To: Fledermaus
One of the beauties of the FairTax is applying the tax to everything, no exceptions, and using the Family Consumption Allowance to eliminate the regressive nature of an uncompensated sales tax.
The liberals can fight to raise the "poverty" level if they want, of fiddle with the rate and budget deficit/surplus. Any attempt to allow exemptions of different rates for some products and/or services must be met with vigorous opposition. Every tax system can, and will, be corrupted by politicians if we don't hold their feet to the fire.
You are paying hidden taxes today for everything you buy.
The FairTax is the only proposal that:
- Untaxes US exports and brings Jobs back to the US.
- Eliminates hidden taxes in retail prices. This is the most regressive tax.
- Eliminates paycheck withholding, including FICA. This is the second most regressive tax.
- Eliminates deductions. This is the third most regressive tax. (Two people donate $1000 to charity. The 30% bracket donor who itemizes only pays $700 after taxes. The 15% bracket donor who itemizes pays $850 after taxes. The poor widow, who does not get to itemize, pays the full $1000.)
If we need earned income credit, it is a welfare plan and should be administered as such. It is not a part of collecting revenue. If we want to encourage home ownership, we should offer grants or rebates as a welfare program. It is not a part of collecting revenue.
66 posted on
03/03/2004 9:55:18 AM PST by
esarlls3
To: esarlls3
The NRST is an inherently regressive form of taxation that is truly despotic.
Long term, it would result in a two-tiered socio-economic stratification of our society.
It is not disimilar to a 21st Century eco-feudal system where the corporate aristocracy invest and expand their property holdings completely tax-free, while the serfs are overburdened with the excessive taxation on consumption and persuaded that it's supposedly "fair" because the consumption taxes are redistributed through the formal social welfare system.
67 posted on
03/03/2004 10:00:05 AM PST by
Willie Green
(Go Pat Go!!!)
To: esarlls3
Great goals but too utopian to happen or pass.
Get rid of excise taxes? Good luck. So many cities, counties, and states have their hands in those pockets it wouldn't make much of a price difference to just remove the federal ones.
And all the left has to say is "the Fair Tax Act eliminated Social Security" and it's a loser. Doesn't have to be true. I agree in a perfect world it would force us to treat FICA taxes not as a "trust fund" but just a promised expenditure to current beneficiaries and paid for by general funds. The debate then could shift to whether or not the program is worthy for the cost. But then that should be debated already regardless of the tax argument and no one will touch the issue.

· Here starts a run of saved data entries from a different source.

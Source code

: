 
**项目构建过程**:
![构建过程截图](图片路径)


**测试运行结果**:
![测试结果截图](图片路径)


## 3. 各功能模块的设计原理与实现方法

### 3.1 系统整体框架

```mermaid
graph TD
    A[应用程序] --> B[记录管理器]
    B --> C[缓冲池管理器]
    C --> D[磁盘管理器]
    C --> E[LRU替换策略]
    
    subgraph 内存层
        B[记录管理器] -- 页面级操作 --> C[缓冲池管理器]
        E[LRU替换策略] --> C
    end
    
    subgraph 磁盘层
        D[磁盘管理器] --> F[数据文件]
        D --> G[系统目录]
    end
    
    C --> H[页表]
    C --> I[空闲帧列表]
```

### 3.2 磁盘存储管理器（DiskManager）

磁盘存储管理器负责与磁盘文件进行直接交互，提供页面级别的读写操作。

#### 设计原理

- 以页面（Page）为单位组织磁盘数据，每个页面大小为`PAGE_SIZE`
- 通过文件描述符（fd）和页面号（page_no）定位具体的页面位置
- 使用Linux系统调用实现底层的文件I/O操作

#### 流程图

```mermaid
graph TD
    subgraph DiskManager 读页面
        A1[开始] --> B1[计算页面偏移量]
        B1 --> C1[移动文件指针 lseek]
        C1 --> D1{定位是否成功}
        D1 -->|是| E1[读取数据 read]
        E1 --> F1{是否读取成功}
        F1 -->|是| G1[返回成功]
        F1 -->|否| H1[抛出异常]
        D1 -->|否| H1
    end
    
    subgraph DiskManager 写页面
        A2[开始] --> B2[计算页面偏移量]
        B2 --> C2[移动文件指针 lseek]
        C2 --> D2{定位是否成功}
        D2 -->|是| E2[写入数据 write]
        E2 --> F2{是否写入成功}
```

And your explanation of the idea (One of the beauties of the FairTax is applying the tax to everything, no exceptions, and using the Family Consumption Allowance to eliminate the regressive nature of an uncompensated sales tax) and it's benefits sounds very similar to the Consumption tax version based on income less personal deductions (consumption allowance under the other plan) less savings and investment and taxed at a flat rate.
The Consumption tax has no opportunity to tax everything, no exceptions (which would never pass any Congress until we are fighting the Klingons) because it's a one time tax on a yearly calculation.

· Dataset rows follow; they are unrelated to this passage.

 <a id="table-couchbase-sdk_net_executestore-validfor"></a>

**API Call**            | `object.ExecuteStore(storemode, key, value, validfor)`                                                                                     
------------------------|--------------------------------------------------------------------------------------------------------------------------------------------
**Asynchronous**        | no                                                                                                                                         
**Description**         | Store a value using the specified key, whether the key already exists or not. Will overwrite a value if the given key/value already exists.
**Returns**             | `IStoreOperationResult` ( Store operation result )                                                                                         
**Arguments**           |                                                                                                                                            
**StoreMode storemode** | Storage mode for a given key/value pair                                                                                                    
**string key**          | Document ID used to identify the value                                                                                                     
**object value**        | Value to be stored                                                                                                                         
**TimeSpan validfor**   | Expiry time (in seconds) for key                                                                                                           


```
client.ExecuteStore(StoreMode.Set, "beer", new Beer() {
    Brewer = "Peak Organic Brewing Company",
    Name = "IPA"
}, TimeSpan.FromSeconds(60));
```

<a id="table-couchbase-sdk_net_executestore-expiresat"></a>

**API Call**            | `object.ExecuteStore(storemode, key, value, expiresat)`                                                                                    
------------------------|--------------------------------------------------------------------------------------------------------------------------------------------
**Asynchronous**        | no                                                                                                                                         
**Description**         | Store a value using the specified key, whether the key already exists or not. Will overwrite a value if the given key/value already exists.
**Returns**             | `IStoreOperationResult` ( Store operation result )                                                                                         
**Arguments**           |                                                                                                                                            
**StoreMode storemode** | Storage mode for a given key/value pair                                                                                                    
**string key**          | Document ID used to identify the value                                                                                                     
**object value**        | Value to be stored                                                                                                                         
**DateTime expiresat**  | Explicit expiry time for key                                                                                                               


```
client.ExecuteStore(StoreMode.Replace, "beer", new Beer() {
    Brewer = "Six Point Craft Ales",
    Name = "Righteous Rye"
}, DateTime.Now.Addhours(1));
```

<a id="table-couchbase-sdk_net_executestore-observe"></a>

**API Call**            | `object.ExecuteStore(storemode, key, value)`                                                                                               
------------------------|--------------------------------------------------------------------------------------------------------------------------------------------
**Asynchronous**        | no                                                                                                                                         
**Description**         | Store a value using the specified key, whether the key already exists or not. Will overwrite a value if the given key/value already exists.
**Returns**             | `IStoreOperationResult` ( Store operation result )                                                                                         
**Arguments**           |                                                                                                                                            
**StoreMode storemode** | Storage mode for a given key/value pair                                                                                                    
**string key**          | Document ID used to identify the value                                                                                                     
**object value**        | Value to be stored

And how is your Family Consumption Allowance going to be calculated? Oh, it would have to be by income and number in the family. The exact same thing under the Consumption tax and the basis for our income tax. And you think Congress won't fight over those tables? You are right, forget the earned income tax credit, we'll get a "Lower Income Family Allowance Credit". And if they can't get the sales tax rates to be "progressive", they'll use those Allowance tables to move brackets of income to determine who gets what to offset, not eliminate, the regressive nature.
They'll destroy regressivness by putting back in our current redistribution system. Low income people will have Allowances larger then their incomes (sort of like Milton Friedman's negative income tax - but that system was designed to replace all welfare, not add to it)and that will be paid for by lower allowances, if any, on upper income households. Income redistribution.

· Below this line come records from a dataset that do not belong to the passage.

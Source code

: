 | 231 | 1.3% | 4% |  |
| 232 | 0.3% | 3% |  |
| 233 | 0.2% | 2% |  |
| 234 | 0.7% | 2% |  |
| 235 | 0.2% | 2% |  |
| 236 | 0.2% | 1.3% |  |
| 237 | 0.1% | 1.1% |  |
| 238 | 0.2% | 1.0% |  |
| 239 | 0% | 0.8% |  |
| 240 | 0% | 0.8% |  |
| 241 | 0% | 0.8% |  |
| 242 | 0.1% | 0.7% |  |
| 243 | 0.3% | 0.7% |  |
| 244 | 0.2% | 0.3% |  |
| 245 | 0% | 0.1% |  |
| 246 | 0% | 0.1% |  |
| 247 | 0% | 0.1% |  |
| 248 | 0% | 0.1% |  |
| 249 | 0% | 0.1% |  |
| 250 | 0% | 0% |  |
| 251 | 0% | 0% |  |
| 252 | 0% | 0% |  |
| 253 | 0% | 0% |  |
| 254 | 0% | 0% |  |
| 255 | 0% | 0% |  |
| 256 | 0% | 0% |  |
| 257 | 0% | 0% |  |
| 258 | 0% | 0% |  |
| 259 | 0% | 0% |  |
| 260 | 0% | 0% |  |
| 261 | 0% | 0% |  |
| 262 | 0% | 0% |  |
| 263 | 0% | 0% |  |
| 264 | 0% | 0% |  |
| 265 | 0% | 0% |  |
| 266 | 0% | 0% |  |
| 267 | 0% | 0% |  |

They all sound good if you could have 100% purity of purpose. Our original income tax system started out that way too. And those that bring up how we had 140 years taxes mostly from tarrifs and did okay ignore our far different global economy. Besides, World War II could never have been paid for without an income tax. At the time, I think trade was not going well with some countries! lol
169 posted on
03/03/2004 11:00:36 PM PST by
Fledermaus
(John Kerry is simply a liar. The man can't differentiate campaign rhetoric with facts!)